Quelques instants plus tard, des reconnaissances aériennes signalent que plusieurs colonnes anglaises progressent vers le nord. Les Britanniques semblent décidés " à agir sérieusement et à hâter leur mouvement ". S'il en est ainsi, la résistance des cavaliers, même assurée du " soutien ", ne sera pas de longue durée et les Anglais peuvent apparaître sur le front de l'Ourcq avant que l'écrasement de Maunoury ne soit consommé.
Après mûres réflexions et bien " à regret ", von Kluck annule ses directives précédentes; il prescrit au général von Quast, chef du IXe C.A., d'affecter deux brigades d'infanterie et deux régiments d'artillerie à la défense de la Marne, position qui devra " être tenue à tout prix ". L'Etat-Major de la Ire armée déplore, une fois encore, l'absence d'un organe de commandement des troupes chargées d'aveugler la brèche. Mais qu'y faire ? On a d'autres sujets de préoccupations et, au demeurant, on plie bagages.
L'ordre lancé depuis Vendrest parvient à von Quast vers 13 heures, alors que le IXe corps d'armée est engagé dans sa longue marche vers La Ferté-Milon. Von Quast est-il indiscipliné par nature ou bien s'arroge-t-il, comme son chef, le droit d'interpréter les ordres qu'il reçoit ? Quoi qu'il en soit, le général décide de sa propre initiative, et " en raison de la faiblesse de son effectif ", de réduire de moitié les moyens affectés par son supérieur à la défense des ponts de la Marne.
La brigade Kraewel ainsi constituée est placée sous l'autorité de von der Marwitz. Elle restera " pelotonnée " autour de Montreuil-aux-Lions, n'interviendra pas sur la Marne et n'entrera en action qu'après le franchissement de cette rivière par les avant-gardes anglaises.
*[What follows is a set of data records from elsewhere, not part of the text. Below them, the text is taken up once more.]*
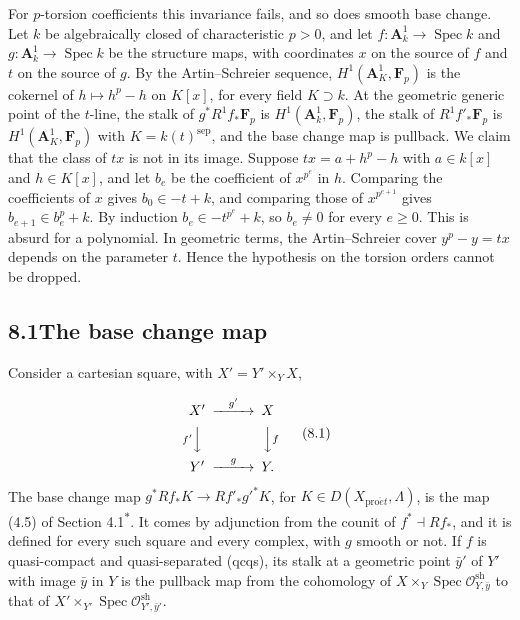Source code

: \documentclass[11pt]{article}
\newcommand{\bpout}[1]{#1\textsuperscript{\hyperlink{bp-outside}{\ensuremath{\ast}}}}
\begin{document}
For \(p\)-torsion coefficients this invariance fails, and so does smooth base change. Let \(k\) be algebraically closed of characteristic \(p>0\), and let \(f:\mathbf A^1_k\to\operatorname{Spec}k\) and \(g:\mathbf A^1_k\to\operatorname{Spec}k\) be the structure maps, with coordinates \(x\) on the source of \(f\) and \(t\) on the source of \(g\). By the Artin–Schreier sequence, \(H^1(\mathbf A^1_K,\mathbf F_p)\) is the cokernel of \(h\mapsto h^p-h\) on \(K[x]\), for every field \(K\supset k\). At the geometric generic point of the \(t\)-line, the stalk of \(g^*R^1f_*\mathbf F_p\) is \(H^1(\mathbf A^1_k,\mathbf F_p)\), the stalk of \(R^1f'_*\mathbf F_p\) is \(H^1(\mathbf A^1_K,\mathbf F_p)\) with \(K=k(t)^{\mathrm{sep}}\), and the base change map is pullback. We claim that the class of \(tx\) is not in its image. Suppose \(tx=a+h^p-h\) with \(a\in k[x]\) and \(h\in K[x]\), and let \(b_e\) be the coefficient of \(x^{p^e}\) in \(h\). Comparing the coefficients of \(x\) gives \(b_0\in -t+k\), and comparing those of \(x^{p^{e+1}}\) gives \(b_{e+1}\in b_e^p+k\). By induction \(b_e\in -t^{p^e}+k\), so \(b_e\neq0\) for every \(e\geq0\). This is absurd for a polynomial. In geometric terms, the Artin–Schreier cover \(y^p-y=tx\) depends on the parameter \(t\). Hence the hypothesis on the torsion orders cannot be dropped.

\subsection*{\texorpdfstring{8.1\quad The base change map}{8.1 The base change map}}
\label{bp3}%
\label{bp4}%
Consider a cartesian square, with \(X'=Y'\times_YX\),

\[
\begin{CD}
X' @>{g'}>> X\\
@V{f'}VV @VV{f}V\\
Y' @>{g}>> Y.
\end{CD}
\tag{8.1}
\]

The base change map \(g^*Rf_*K\to Rf'_*g'^*K\), for \(K\in D(X_{\mathrm{pro}\acute{e}t},\Lambda)\), is the map (4.5) of Section \bpout{4.1}. It comes by adjunction from the counit of \(f^*\dashv Rf_*\), and it is defined for every such square and every complex, with \(g\) smooth or not. If \(f\) is quasi-compact and quasi-separated (qcqs), its stalk at a geometric point \(\bar y'\) of \(Y'\) with image \(\bar y\) in \(Y\) is the pullback map from the cohomology of \(X\times_Y\operatorname{Spec}\mathcal O^{\mathrm{sh}}_{Y,\bar y}\) to that of \(X'\times_{Y'}\operatorname{Spec}\mathcal O^{\mathrm{sh}}_{Y',\bar y'}\).
\end{document}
En fin d'après-midi, une file de voitures automobiles quitte Vendrest en direction du nord, emportant l'Etat-Major de la Ire armée et ses impedimenta. Un peu avant d'arriver à La Ferté-Milon le convoi s'arrête brusquement; des coups de feu éclatent. Von Kluck et ses officiers sautent à terre pour apprendre que la route est barrée par des cavaliers français qui effectuent un raid audacieux sur les arrières de l'ennemi. Les officiers d'Etat-Major et leurs conducteurs empoignent toutes les armes disponibles : fusils, revolvers, carabines et adoptent " la formation en ligne de tirailleurs couchés à grands intervalles, comme le réclament les circonstances... Un ciel nuageux d'un rouge sombre éclairait d'une façon fantastique les personnages de ce groupe de combattants, unique en son genre. Le tonnerre de l'artillerie du IVe C. A. faisait entendre ses grondements, les formidables éclairs de l'artillerie lourde sillonnaient les ombres de la nuit tombante. " L'arrivée d'un bataillon d'infanterie allemande contraint les cavaliers à rompre le combat et dégage von Kluck et son état-major qui peuvent reprendre la route.
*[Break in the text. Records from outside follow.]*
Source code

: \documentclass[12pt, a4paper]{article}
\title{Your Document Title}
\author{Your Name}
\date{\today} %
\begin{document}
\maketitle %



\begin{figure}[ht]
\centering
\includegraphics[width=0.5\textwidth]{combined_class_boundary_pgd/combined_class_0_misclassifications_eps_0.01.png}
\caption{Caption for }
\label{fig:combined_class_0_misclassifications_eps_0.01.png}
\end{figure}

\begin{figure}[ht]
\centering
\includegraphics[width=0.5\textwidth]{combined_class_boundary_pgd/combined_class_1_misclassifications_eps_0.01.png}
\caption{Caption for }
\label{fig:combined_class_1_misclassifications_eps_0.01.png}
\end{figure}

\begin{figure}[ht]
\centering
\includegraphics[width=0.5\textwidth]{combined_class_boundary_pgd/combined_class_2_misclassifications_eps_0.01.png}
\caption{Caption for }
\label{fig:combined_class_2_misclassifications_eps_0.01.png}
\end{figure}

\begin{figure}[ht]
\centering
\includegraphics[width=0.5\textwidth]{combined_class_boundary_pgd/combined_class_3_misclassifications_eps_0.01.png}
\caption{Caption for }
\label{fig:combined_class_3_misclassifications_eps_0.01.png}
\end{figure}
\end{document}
Quel beau fait d'armes eût été la capture de l'impétueux chef de la Ire armée !
C'est donc à l'ouest du champ de bataille que la crise va se dénouer. On ne peut plus espérer que Maunoury repoussera von Kluck sur l'Ourcq ou qu'il débordera son aile droite, mais seulement qu'il résistera à l'action des forces que rassemble le général allemand. Toutefois, pour s'être jeté ainsi sur la 6e armée von Kluck a délibérément rompu la continuité du front allemand.
Les Franco-Britanniques vont-ils exploiter la chance qui s'offre à eux ? Telles sont les questions qu'on peut se poser, quand, à l'approche de la nuit, s'apaise la chaleur étouffante qui n'a cessé de peser sur le champ de bataille.
Avant d'aller dîner, Joffre, toujours attentif, lance une nouvelle instruction générale. Elle porte le n° 19 et débute par une analyse de la situation :
" Devant les efforts combinés des armées alliées d'aile gauche, les forces allemandes se sont repliées en constituant deux groupements distincts.
" L'un qui paraît comprendre le IVe corps d'armée de réserve, le IIe et IVe corps actifs, combat sur l'Ourcq face à l'ouest contre notre 6e armée qu'il cherche même à déborder par le nord.
" L'autre, comprenant le reste de la Ire armée allemande (IIIe et IXe corps actifs) et les IIe et IIIe armées allemandes, reste opposé, face au sud, aux 5e et 9e armées françaises.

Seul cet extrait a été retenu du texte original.